(WHAT IS NEEDED) Beginning at whichever line contains "### Instatiation", reproduce each line of the records below word for word, ending with the last, and add nothing.

[Recorded data]
--*--

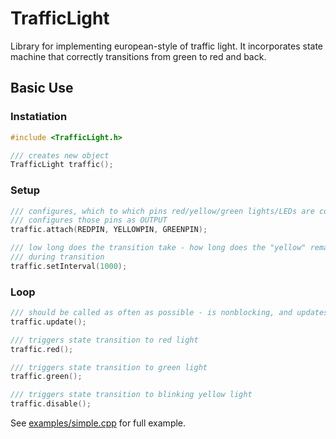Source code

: # TrafficLight

Library for implementing european-style of traffic light. It incorporates state machine that correctly transitions from green to red and back.

## Basic Use

### Instatiation

```c++
#include <TrafficLight.h>

/// creates new object
TrafficLight traffic();
```

### Setup

```c++
/// configures, which to which pins red/yellow/green lights/LEDs are connected
/// configures those pins as OUTPUT
traffic.attach(REDPIN, YELLOWPIN, GREENPIN);

/// low long does the transition take - how long does the "yellow" remains turned on
/// during transition
traffic.setInterval(1000);
```

### Loop

```c++
/// should be called as often as possible - is nonblocking, and updates internal state
traffic.update();

/// triggers state transition to red light
traffic.red();

/// triggers state transition to green light
traffic.green();

/// triggers state transition to blinking yellow light
traffic.disable();
```

See [examples/simple.cpp](examples/simple.cpp) for full example.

--*--

(THE ANSWER)
### Instatiation

```c++
#include <TrafficLight.h>

/// creates new object
TrafficLight traffic();
```

### Setup

```c++
/// configures, which to which pins red/yellow/green lights/LEDs are connected
/// configures those pins as OUTPUT
traffic.attach(REDPIN, YELLOWPIN, GREENPIN);

/// low long does the transition take - how long does the "yellow" remains turned on
/// during transition
traffic.setInterval(1000);
```

### Loop

```c++
/// should be called as often as possible - is nonblocking, and updates internal state
traffic.update();

/// triggers state transition to red light
traffic.red();

/// triggers state transition to green light
traffic.green();

/// triggers state transition to blinking yellow light
traffic.disable();
```

See [examples/simple.cpp](examples/simple.cpp) for full example.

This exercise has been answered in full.